But the tension between the two may not always be so easily reconciled.

NAM, for example, seeks a complete rollback of the stricter annual soot standard, which tightened the limit on what are technically known as fine particles, from 12 micrograms per cubic meter of air to 9 micrograms.

While EPA predicts that the tighter limit will ultimately save thousands of lives, Crain wrote that the agency “did not consider the tremendous costs and burdens that will now come with attempting to meet this new standard.”

For similar reasons, Crain asked EPA to make no change to the existing ground-level ozone standard of 70 parts per billion.

Ozone, the main ingredient in smog, is a lung irritant tied to asthma attacks in children and other serious respiratory ills. Two years ago, most members of an expert EPA advisory panel concluded that the scientific evidence warrants a cut to at least 60 ppb.

The association also wants EPA to reconsider the approaches used on virtually all chemical reviews over the past four years.

For existing chemicals, including well-established carcinogens such as asbestos and trichloroethylene, the letter says the Biden administration used an assessment framework that relied “on assumptions about exposures, leading to unnecessary regulation and greater costs.” The Trump administration has already said it will redo that framework, but it has not announced plans to reconsider rules or evaluations for specific chemicals.

The letter applies pressure on regulators to speed up new chemical reviews, which NAM and multiple other industry groups criticize as an overly cautious, deadline-missing program.

The Trump administration has signaled streamlining reviews for new chemicals is a top priority.

NAM singles out the three biggest “forever chemicals” rules finalized under Biden: PFAS reporting requirements, drinking water limits and hazardous designations under the Superfund law for two of the most notorious substances in the chemical family.

It’s still unclear how the Trump administration plans to tackle per- and polyfluoroalkyl substances, which is an umbrella term for thousands of chemicals that don’t naturally degrade, many of which have been tied to serious health problems. Speaking last month to state environmental leaders, Zeldin signaled intentions to take another look at the PFAS regulations.

Trump has made a home-grown manufacturing revival a top priority of his second term.

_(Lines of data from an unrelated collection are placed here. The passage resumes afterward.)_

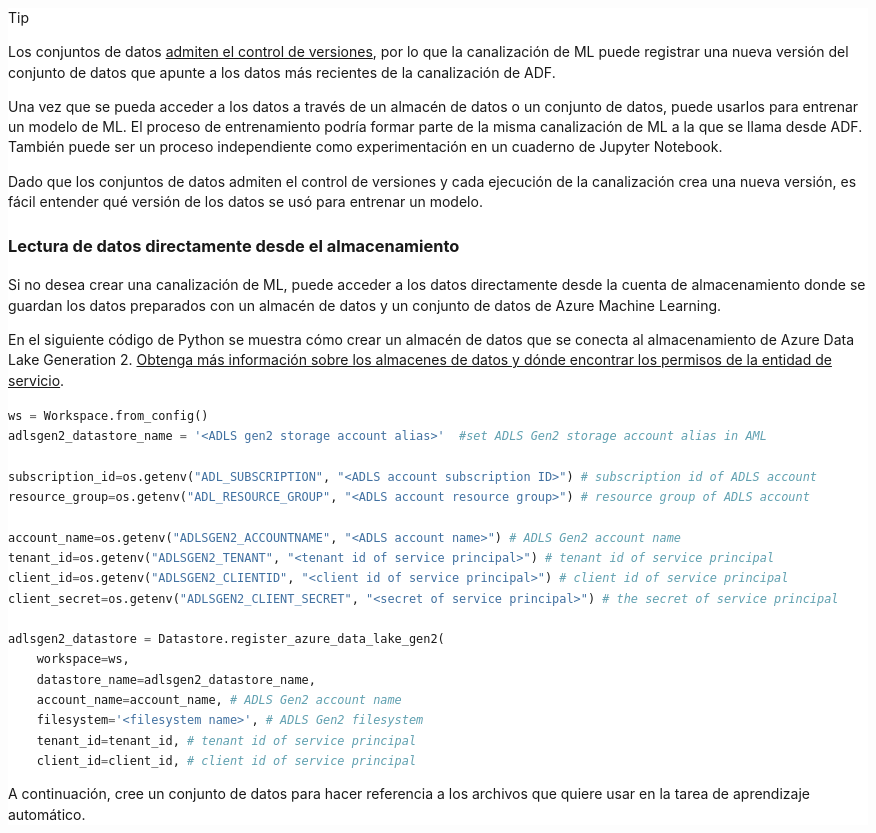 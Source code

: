 > [!TIP]
> Los conjuntos de datos [admiten el control de versiones](./how-to-version-track-datasets.md), por lo que la canalización de ML puede registrar una nueva versión del conjunto de datos que apunte a los datos más recientes de la canalización de ADF.

Una vez que se pueda acceder a los datos a través de un almacén de datos o un conjunto de datos, puede usarlos para entrenar un modelo de ML. El proceso de entrenamiento podría formar parte de la misma canalización de ML a la que se llama desde ADF. También puede ser un proceso independiente como experimentación en un cuaderno de Jupyter Notebook.

Dado que los conjuntos de datos admiten el control de versiones y cada ejecución de la canalización crea una nueva versión, es fácil entender qué versión de los datos se usó para entrenar un modelo.

### <a name="read-data-directly-from-storage"></a>Lectura de datos directamente desde el almacenamiento

Si no desea crear una canalización de ML, puede acceder a los datos directamente desde la cuenta de almacenamiento donde se guardan los datos preparados con un almacén de datos y un conjunto de datos de Azure Machine Learning. 

En el siguiente código de Python se muestra cómo crear un almacén de datos que se conecta al almacenamiento de Azure Data Lake Generation 2. [Obtenga más información sobre los almacenes de datos y dónde encontrar los permisos de la entidad de servicio](how-to-access-data.md#create-and-register-datastores).

```python
ws = Workspace.from_config()
adlsgen2_datastore_name = '<ADLS gen2 storage account alias>'  #set ADLS Gen2 storage account alias in AML

subscription_id=os.getenv("ADL_SUBSCRIPTION", "<ADLS account subscription ID>") # subscription id of ADLS account
resource_group=os.getenv("ADL_RESOURCE_GROUP", "<ADLS account resource group>") # resource group of ADLS account

account_name=os.getenv("ADLSGEN2_ACCOUNTNAME", "<ADLS account name>") # ADLS Gen2 account name
tenant_id=os.getenv("ADLSGEN2_TENANT", "<tenant id of service principal>") # tenant id of service principal
client_id=os.getenv("ADLSGEN2_CLIENTID", "<client id of service principal>") # client id of service principal
client_secret=os.getenv("ADLSGEN2_CLIENT_SECRET", "<secret of service principal>") # the secret of service principal

adlsgen2_datastore = Datastore.register_azure_data_lake_gen2(
    workspace=ws,
    datastore_name=adlsgen2_datastore_name,
    account_name=account_name, # ADLS Gen2 account name
    filesystem='<filesystem name>', # ADLS Gen2 filesystem
    tenant_id=tenant_id, # tenant id of service principal
    client_id=client_id, # client id of service principal
```

A continuación, cree un conjunto de datos para hacer referencia a los archivos que quiere usar en la tarea de aprendizaje automático.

Asked Thursday to what extent EPA plans to incorporate the association’s recommendations into its plans, spokesperson Molly Vaseliou said in a statement that the agency “will continue to implement its core mission of protecting human health and the environment while advancing President Trump’s agenda and Administrator Zeldin’s Powering the Great American Comeback initiative.”

A perennial focus of manufacturers is the pre-construction permitting program known as New Source Review that aims to ensure that plant expansions and other major projects don’t undermine local air quality with more pollution.

NAM now “respectfully encourages” EPA to scrap a Biden-era oversight proposal that Crain said would expand EPA’s power over all state, tribal and local regulators that issue New Source Review permits. Many of those permits are not controversial, Crain wrote.

“Involving the EPA in these permitting decisions would slow the process considerably,” he wrote, “delaying job-creating investments across our industry.”